What has been the impact of the project thus far?
Enormous learning for each of us, transformation of attitudes and thus behaviors, and inspiration for people around the country who know about us, read our website, watch our videos, and ask us to speak so they can hold on to hope and possibility. Many new dialogues have been attempted and better interpersonal relations exist in some families and communities because we have learned and modeled new communication skills that demonstrate what we say and how we speak matters a great deal. We have more compassion for others who are different because of our care for each other despite differences. We are more gentle with those who disagree, and we also take the time to find out where we do indeed agree.
Contra dancing. Photo by Holly Lynton
How does Hands Across the Hills plan to grow/continue?
We thought the project would end when the MA group visited KY last spring. But at the end of that weekend, nobody wanted to part. We generated a list of joint projects and are working on a few. Recently the KY group asked for a return visit. We are planning that together for sometime in 2019 and are delighted that they wish to return to MA.

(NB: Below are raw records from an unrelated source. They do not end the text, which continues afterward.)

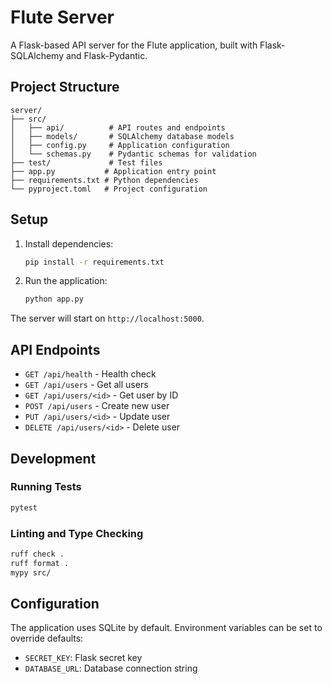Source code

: # Flute Server

A Flask-based API server for the Flute application, built with Flask-SQLAlchemy and Flask-Pydantic.

## Project Structure

```
server/
├── src/
│   ├── api/          # API routes and endpoints
│   ├── models/       # SQLAlchemy database models
│   ├── config.py     # Application configuration
│   └── schemas.py    # Pydantic schemas for validation
├── test/             # Test files
├── app.py           # Application entry point
├── requirements.txt # Python dependencies
└── pyproject.toml   # Project configuration
```

## Setup

1. Install dependencies:
   ```bash
   pip install -r requirements.txt
   ```

2. Run the application:
   ```bash
   python app.py
   ```

The server will start on `http://localhost:5000`.

## API Endpoints

- `GET /api/health` - Health check
- `GET /api/users` - Get all users
- `GET /api/users/<id>` - Get user by ID
- `POST /api/users` - Create new user
- `PUT /api/users/<id>` - Update user
- `DELETE /api/users/<id>` - Delete user

## Development

### Running Tests

```bash
pytest
```

### Linting and Type Checking

```bash
ruff check .
ruff format .
mypy src/
```

## Configuration

The application uses SQLite by default. Environment variables can be set to override defaults:

- `SECRET_KEY`: Flask secret key
- `DATABASE_URL`: Database connection string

In the meantime, I was invited to facilitate and help plan a program using the same basic design but focusing this time on race and racism. Our partners are in South Carolina (SC), and we are also including some of our KY colleagues so that we can keep them and their mountain culture in our mix. This time all the groups have African American and white American participants and the facilitation team is also mixed. We all go to SC in late January 2019. SC and KY participants then come here in late June 2019, and we plan to continue during and after that time with both public events and sustained dialogue. We will pursue traditional and social media venues to add to the impact.
What inspires you personally about this work? How has your work in international peacebuilding informed your work in the USA?

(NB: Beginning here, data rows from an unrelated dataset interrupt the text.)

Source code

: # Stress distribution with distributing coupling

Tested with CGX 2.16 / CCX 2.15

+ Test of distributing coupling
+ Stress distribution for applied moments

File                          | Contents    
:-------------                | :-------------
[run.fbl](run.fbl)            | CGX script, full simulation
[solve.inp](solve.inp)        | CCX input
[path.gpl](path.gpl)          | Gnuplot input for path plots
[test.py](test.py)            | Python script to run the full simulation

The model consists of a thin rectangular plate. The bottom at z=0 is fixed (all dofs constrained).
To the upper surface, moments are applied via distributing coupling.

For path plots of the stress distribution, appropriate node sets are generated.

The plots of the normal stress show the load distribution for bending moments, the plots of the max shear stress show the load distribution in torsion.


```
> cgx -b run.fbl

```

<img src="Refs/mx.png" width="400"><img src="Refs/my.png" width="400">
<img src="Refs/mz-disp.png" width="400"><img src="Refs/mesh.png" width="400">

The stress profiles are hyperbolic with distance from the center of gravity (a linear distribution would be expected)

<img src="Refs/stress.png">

What I observed around the world in 30 years of international peacebuilding is that polarization can lead to both armed conflict and interpersonal violence. With the escalating hostilities across identity lines in the USA, engaging civil society became just as essential here as in countries facing or recovering from actual warfare. Citizens need to know each other to transform the negative perceptions of those of other regions, religions, races, cultures, etc.
As the Dalai Lama wrote, “In an atmosphere of hatred and anger, no lasting peace can be achieved.”
If you could share one message about living gratefully, what would it be?
Develop a daily practice of cultivating an attitude of gratitude. Make it conscious. Say aloud to family, partners, and friends what it is you are grateful for. Gratitude exists even in trying times. Find it and share it. Don’t keep your gratefulness a secret!
How does gratefulness inspire you to make change in the world?
Those who have been given opportunities to share their values and commitments, received by way of their education, skill, and passion, have an obligation to use these gifts in gratitude for what has been given. We can also be grateful for having the chance to practice compassion, which heals self, others, and our shared world.